When a line in the listing below contains the word "nella", return a copy of that line.
————
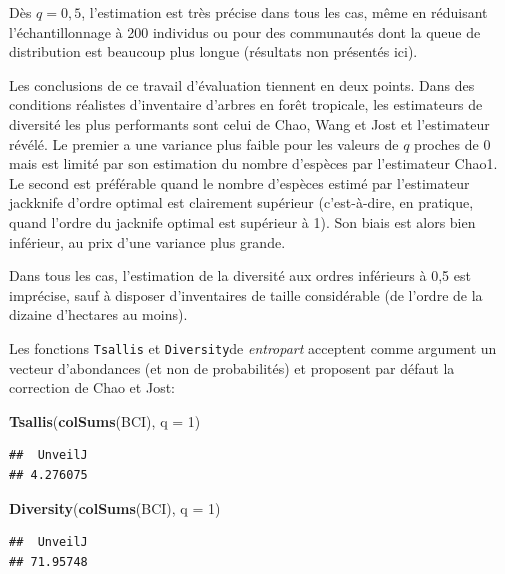\documentclass[
  11pt,
  french,
  a4paper,
  extrafontsizes,onecolumn,openright
  ]{memoir}
\newenvironment{Shaded}{\begin{snugshade}}{\end{snugshade}}
\newcommand{\DataTypeTok}[1]{\textcolor[rgb]{0.13,0.29,0.53}{#1}}
\newcommand{\DecValTok}[1]{\textcolor[rgb]{0.00,0.00,0.81}{#1}}
\newcommand{\KeywordTok}[1]{\textcolor[rgb]{0.13,0.29,0.53}{\textbf{#1}}}
\newcommand{\NormalTok}[1]{#1}
\newlength{\rf}
\begin{document}
Dès \(q=0,5\), l'estimation est très précise dans tous les cas, même en réduisant l'échantillonnage à 200 individus ou pour des communautés dont la queue de distribution est beaucoup plus longue (résultats non présentés ici).

Les conclusions de ce travail d'évaluation tiennent en deux points.
Dans des conditions réalistes d'inventaire d'arbres en forêt tropicale, les estimateurs de diversité les plus performants sont celui de Chao, Wang et Jost et l'estimateur révélé.
Le premier a une variance plus faible pour les valeurs de \(q\) proches de 0 mais est limité par son estimation du nombre d'espèces par l'estimateur Chao1.
Le second est préférable quand le nombre d'espèces estimé par l'estimateur jackknife d'ordre optimal est clairement supérieur (c'est-à-dire, en pratique, quand l'ordre du jacknife optimal est supérieur à 1).
Son biais est alors bien inférieur, au prix d'une variance plus grande.

Dans tous les cas, l'estimation de la diversité aux ordres inférieurs à 0,5 est imprécise, sauf à disposer d'inventaires de taille considérable (de l'ordre de la dizaine d'hectares au moins).

Les fonctions \texttt{Tsallis} et \texttt{Diversity}de \emph{entropart} acceptent comme argument un vecteur d'abondances (et non de probabilités) et proposent par défaut la correction de Chao et Jost:

\scriptsize

\begin{Shaded}
\begin{Highlighting}[]
\KeywordTok{Tsallis}\NormalTok{(}\KeywordTok{colSums}\NormalTok{(BCI), }\DataTypeTok{q =} \DecValTok{1}\NormalTok{)}
\end{Highlighting}
\end{Shaded}

\begin{verbatim}
##  UnveilJ 
## 4.276075
\end{verbatim}

\begin{Shaded}
\begin{Highlighting}[]
\KeywordTok{Diversity}\NormalTok{(}\KeywordTok{colSums}\NormalTok{(BCI), }\DataTypeTok{q =} \DecValTok{1}\NormalTok{)}
\end{Highlighting}
\end{Shaded}

\begin{verbatim}
##  UnveilJ 
## 71.95748
\end{verbatim}
\end{document}
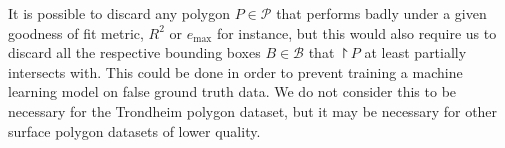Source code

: It is possible to discard any polygon $P \in \mathcal{P}$ that performs badly under a given goodness of fit metric, $R^2$ or $e_{\mathrm{\max}}$ for instance, but this would also require us to discard all the respective bounding boxes $B \in \mathcal{B}$ that $\project{P}$ at least partially intersects with.
This could be done in order to prevent training a machine learning model on false ground truth data.
We do not consider this to be necessary for the Trondheim polygon dataset, but it may be necessary for other surface polygon datasets of lower quality.
%
%
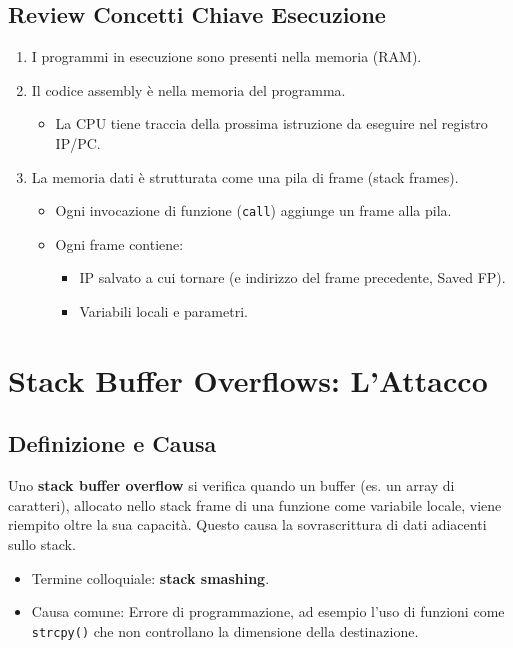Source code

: \subsection{Review Concetti Chiave Esecuzione}
\begin{enumerate}
    \item I programmi in esecuzione sono presenti nella memoria (RAM).
    \item Il codice assembly è nella memoria del programma.
        \begin{itemize}
            \item La CPU tiene traccia della prossima istruzione da eseguire nel registro IP/PC.
        \end{itemize}
    \item La memoria dati è strutturata come una pila di frame (stack frames).
        \begin{itemize}
            \item Ogni invocazione di funzione (\texttt{call}) aggiunge un frame alla pila.
            \item Ogni frame contiene:
                \begin{itemize}
                    \item IP salvato a cui tornare (e indirizzo del frame precedente, Saved FP).
                    \item Variabili locali e parametri.
                \end{itemize}
        \end{itemize}
\end{enumerate}


\newpage
\section{Stack Buffer Overflows: L'Attacco}

\subsection{Definizione e Causa}
Uno \textbf{stack buffer overflow} si verifica quando un buffer (es. un array di caratteri), allocato nello stack frame di una funzione come variabile locale, viene riempito oltre la sua capacità. Questo causa la sovrascrittura di dati adiacenti sullo stack.
\begin{itemize}
    \item Termine colloquiale: \textbf{stack smashing}.
    \item Causa comune: Errore di programmazione, ad esempio l'uso di funzioni come \texttt{strcpy()} che non controllano la dimensione della destinazione.
\end{itemize}

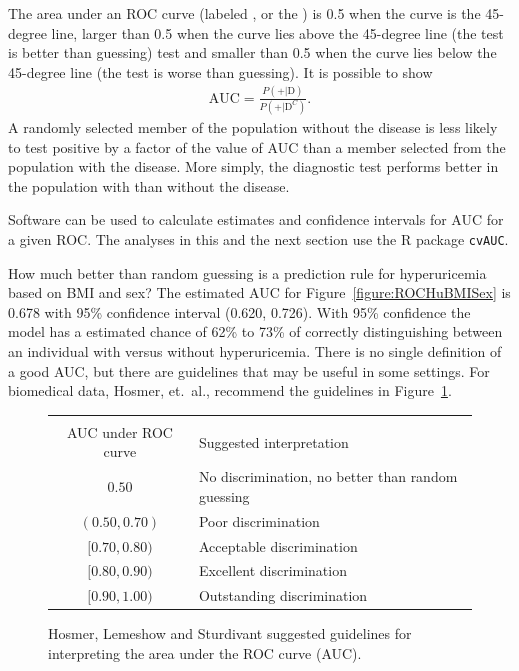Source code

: The area under an ROC curve (labeled ,   or the ) is 0.5 when the curve is the 45-degree line, larger than 0.5 when the curve lies above the 45-degree line (the test is better than guessing) test and smaller than 0.5 when the curve lies below the 45-degree line (the test is worse than guessing).  It is possible to show 
\begin{align*}
\text{AUC} = \frac{P(+ | \text{D})}{P(+| \text{D}^C)}.
\end{align*}
A randomly selected member of the population without the disease is less likely to test positive by a factor of the value of AUC than a member selected from the population with the disease. More simply, the diagnostic test performs better in the population with than without the disease.

Software can be used to calculate estimates and confidence intervals for AUC for a given ROC.  The analyses in this and the next section use the \textsf{R} package \texttt{cvAUC}.

How much better than random guessing is a prediction rule for hyperuricemia based on BMI and sex? The estimated AUC for Figure~\ref{figure:ROCHuBMISex} is 0.678 with 95\% confidence interval (0.620, 0.726).  With 95\% confidence the model has a estimated chance of 62\% to 73\% of correctly distinguishing between an individual with versus  without hyperuricemia.  There is no single definition of a good AUC, but there are guidelines that may be useful in some settings.  For biomedical data, Hosmer, et.\ al., recommend the guidelines in Figure~\ref{figure:AUCGuidelines}.

\begin{figure}[ht]
\centering
  \begin{tabular}{cl}
  \hline \\
AUC under ROC curve & Suggested interpretation  \\
  \hline
    $0.50$ & No discrimination, no better than random guessing   \\
    $(0.50, 0.70)$ & Poor discrimination \\
    $[0.70, 0.80)$ & Acceptable discrimination   \\
    $[0.80, 0.90)$ &  Excellent discrimination  \\
    $[0.90, 1.00)$ & Outstanding discrimination   \\
   \hline
\end{tabular}
  \caption{Hosmer, Lemeshow and Sturdivant suggested guidelines for interpreting the area under the ROC curve (AUC).}
\label{figure:AUCGuidelines}
\end{figure}


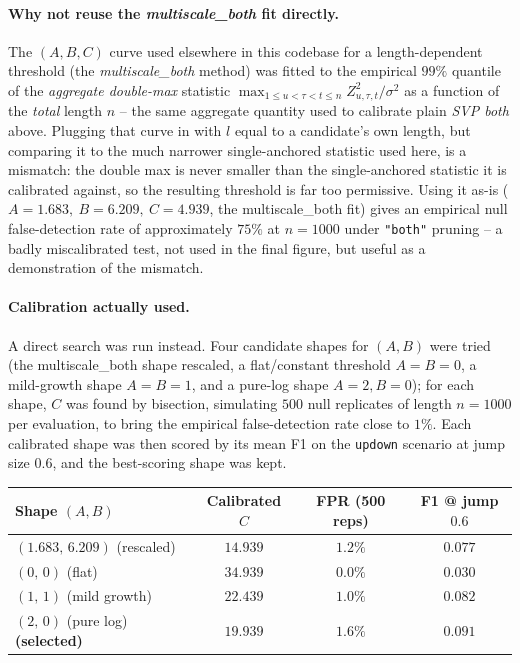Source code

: \documentclass[11pt]{article}
\begin{document}
\paragraph{Why not reuse the \emph{multiscale\_both} fit directly.} The
$(A,B,C)$ curve used elsewhere in this codebase for a length-dependent
threshold (the \emph{multiscale\_both} method) was fitted to the empirical
$99\%$ quantile of the \emph{aggregate double-max} statistic
$\max_{1\le u<\tau<t\le n} Z_{u,\tau,t}^2/\sigma^2$ as a function of the
\emph{total} length $n$ -- the same aggregate quantity used to calibrate
plain \emph{SVP both} above. Plugging that curve in with $l$ equal to a
candidate's own length, but comparing it to the much narrower
single-anchored statistic used here, is a mismatch: the double max is never
smaller than the single-anchored statistic it is calibrated against, so the
resulting threshold is far too permissive. Using it as-is
($A=1.683,\ B=6.209,\ C=4.939$, the multiscale\_both fit) gives an
empirical null false-detection rate of approximately $75\%$ at $n=1000$
under \texttt{"both"} pruning -- a badly miscalibrated test, not used in
the final figure, but useful as a demonstration of the mismatch.

\paragraph{Calibration actually used.} A direct search was run instead.
Four candidate shapes for $(A,B)$ were tried (the multiscale\_both shape
rescaled, a flat/constant threshold $A=B=0$, a mild-growth shape $A=B=1$,
and a pure-log shape $A=2,B=0$); for each shape, $C$ was found by
bisection, simulating $500$ null replicates of length $n=1000$ per
evaluation, to bring the empirical false-detection rate close to $1\%$.
Each calibrated shape was then scored by its mean F1 on the
\texttt{updown} scenario at jump size $0.6$, and the best-scoring shape was
kept.

\begin{center}
\begin{tabular}{lccc}
\toprule
Shape $(A,B)$ & Calibrated $C$ & FPR (500 reps) & F1 @ jump $0.6$ \\
\midrule
$(1.683,\,6.209)$ (rescaled) & $14.939$ & $1.2\%$ & $0.077$ \\
$(0,\,0)$ (flat)             & $34.939$ & $0.0\%$ & $0.030$ \\
$(1,\,1)$ (mild growth)      & $22.439$ & $1.0\%$ & $0.082$ \\
$(2,\,0)$ (pure log) \textbf{(selected)} & $19.939$ & $1.6\%$ & $0.091$ \\
\bottomrule
\end{tabular}
\end{center}
\end{document}
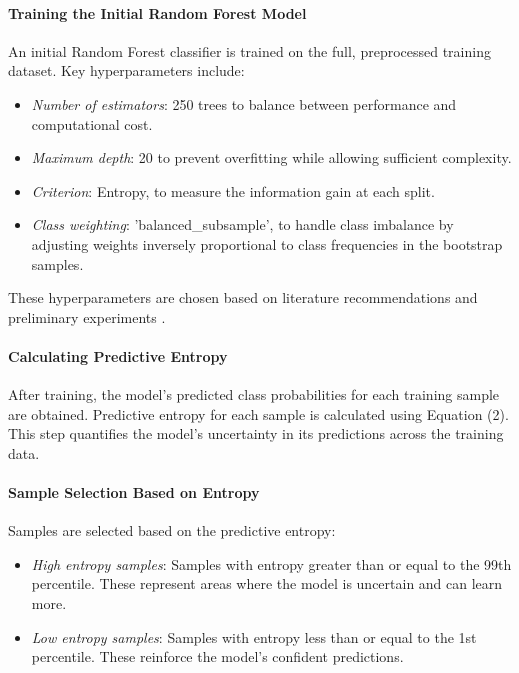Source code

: \documentclass{article}
\begin{document}
\paragraph{Training the Initial Random Forest Model}

An initial Random Forest classifier is trained on the full, preprocessed training dataset. Key hyperparameters include:

\begin{itemize}
    \item \textit{Number of estimators}: 250 trees to balance between performance and computational cost.
    \item \textit{Maximum depth}: 20 to prevent overfitting while allowing sufficient complexity.
    \item \textit{Criterion}: Entropy, to measure the information gain at each split.
    \item \textit{Class weighting}: 'balanced\_subsample', to handle class imbalance by adjusting weights inversely proportional to class frequencies in the bootstrap samples.
\end{itemize}

These hyperparameters are chosen based on literature recommendations and preliminary experiments \cite{liaw2002classification}.

\paragraph{Calculating Predictive Entropy}

After training, the model's predicted class probabilities for each training sample are obtained. Predictive entropy for each sample is calculated using Equation (2). This step quantifies the model's uncertainty in its predictions across the training data.

\paragraph{Sample Selection Based on Entropy}

Samples are selected based on the predictive entropy:

\begin{itemize}
    \item \textit{High entropy samples}: Samples with entropy greater than or equal to the 99th percentile. These represent areas where the model is uncertain and can learn more.
    \item \textit{Low entropy samples}: Samples with entropy less than or equal to the 1st percentile. These reinforce the model's confident predictions.
\end{itemize}
\end{document}
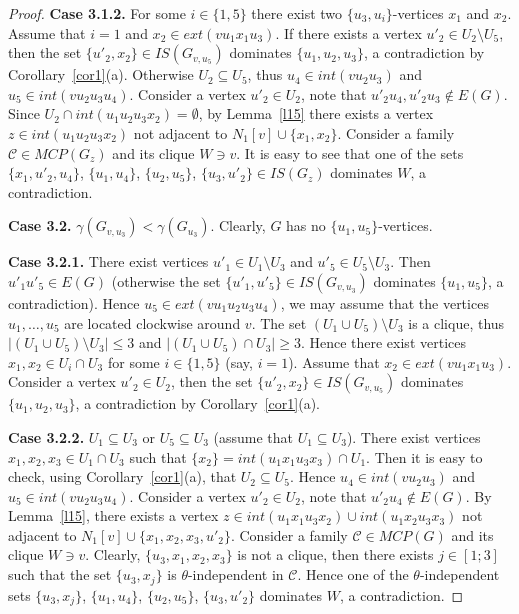 \documentclass[12pt]{article}
\begin{document}
\begin{proof}
\textbf{Case 3.1.2.} For some $i \in \{1,5\}$ there exist two $\{u_3,u_i\}$-vertices $x_1$ and $x_2$. Assume that $i = 1$ and $x_2 \in ext(vu_1x_1u_3)$. If there exists a vertex $u'_2 \in U_2 \setminus U_5$, then the set $\{u'_2,x_2\} \in IS(G_{v,u_5})$ dominates $\{u_1,u_2,u_3\}$, a contradiction by Corollary~\ref{cor1}(a). Otherwise $U_2 \subseteq U_5$, thus $u_4 \in int(vu_2u_3)$ and $u_5 \in int(vu_2u_3u_4)$. Consider a vertex $u'_2 \in U_2$, note that $u'_2u_4, u'_2u_3 \notin E(G)$. Since $U_2 \cap int(u_1u_2u_3x_2) = \emptyset$, by Lemma~\ref{l15} there exists a vertex $z \in int(u_1u_2u_3x_2)$ not adjacent to $N_1[v] \cup \{x_1,x_2\}$. Consider a family $\mathcal{C} \in MCP(G_z)$ and its clique $W \ni v$. It is easy to see that one of the sets $\{x_1,u'_2,u_4\}$, $\{u_1,u_4\}$, $\{u_2,u_5\}$, $\{u_3,u'_2\} \in IS(G_z)$ dominates $W$, a contradiction. 

\textbf{Case 3.2.} $\gamma(G_{v,u_3}) < \gamma(G_{u_3})$. Clearly, $G$ has no $\{u_1,u_5\}$-vertices.

\textbf{Case 3.2.1.} There exist vertices $u'_1 \in U_1 \setminus U_3$ and $u'_5 \in U_5 \setminus U_3$. Then $u'_1u'_5 \in E(G)$ (otherwise the set $\{u'_1,u'_5\} \in IS(G_{v,u_3})$ dominates $\{u_1,u_5\}$, a contradiction). Hence $u_5 \in ext(vu_1u_2u_3u_4)$, we may assume that the vertices $u_1,\ldots,u_5$ are located clockwise around $v$. The set $(U_1 \cup U_5) \setminus U_3$ is a clique, thus $|(U_1 \cup U_5) \setminus U_3| \leq 3$ and $|(U_1 \cup U_5) \cap U_3| \geq 3$. Hence there exist vertices $x_1,x_2 \in U_i \cap U_3$ for some $i \in \{1,5\}$ (say, $i = 1$). Assume that $x_2 \in ext(vu_1x_1u_3)$. Consider a vertex $u'_2 \in U_2$, then the set $\{u'_2,x_2\} \in IS(G_{v,u_5})$ dominates $\{u_1,u_2,u_3\}$, a contradiction by Corollary~\ref{cor1}(a).

\textbf{Case 3.2.2.} $U_1 \subseteq U_3$ or $U_5 \subseteq U_3$ (assume that $U_1 \subseteq U_3$). There exist vertices $x_1,x_2,x_3 \in U_1 \cap U_3$ such that $\{x_2\} = int(u_1x_1u_3x_3) \cap U_1$. Then it is easy to check, using Corollary~\ref{cor1}(a), that $U_2 \subseteq U_5$. Hence $u_4 \in int(vu_2u_3)$ and $u_5 \in int(vu_2u_3u_4)$. Consider a vertex $u'_2 \in U_2$, note that $u'_2u_4 \notin E(G)$. By Lemma~\ref{l15}, there exists a vertex $z \in int(u_1x_1u_3x_2) \cup int(u_1x_2u_3x_3)$ not adjacent to $N_1[v] \cup \{x_1,x_2,x_3,u'_2\}$. Consider a family $\mathcal{C} \in MCP(G)$ and its clique $W \ni v$. Clearly, $\{u_3,x_1,x_2,x_3\}$ is not a clique, then there exists $j \in [1;3]$ such that the set $\{u_3,x_j\}$ is $\theta$-independent in $\mathcal{C}$. Hence one of the $\theta$-independent sets $\{u_3,x_j\}$, $\{u_1,u_4\}$, $\{u_2,u_5\}$, $\{u_3,u'_2\}$ dominates $W$, a contradiction.
\end{proof}
\end{document}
————
:: Task answer ::
    \item I programmi in esecuzione sono presenti nella memoria (RAM).
    \item Il codice assembly è nella memoria del programma.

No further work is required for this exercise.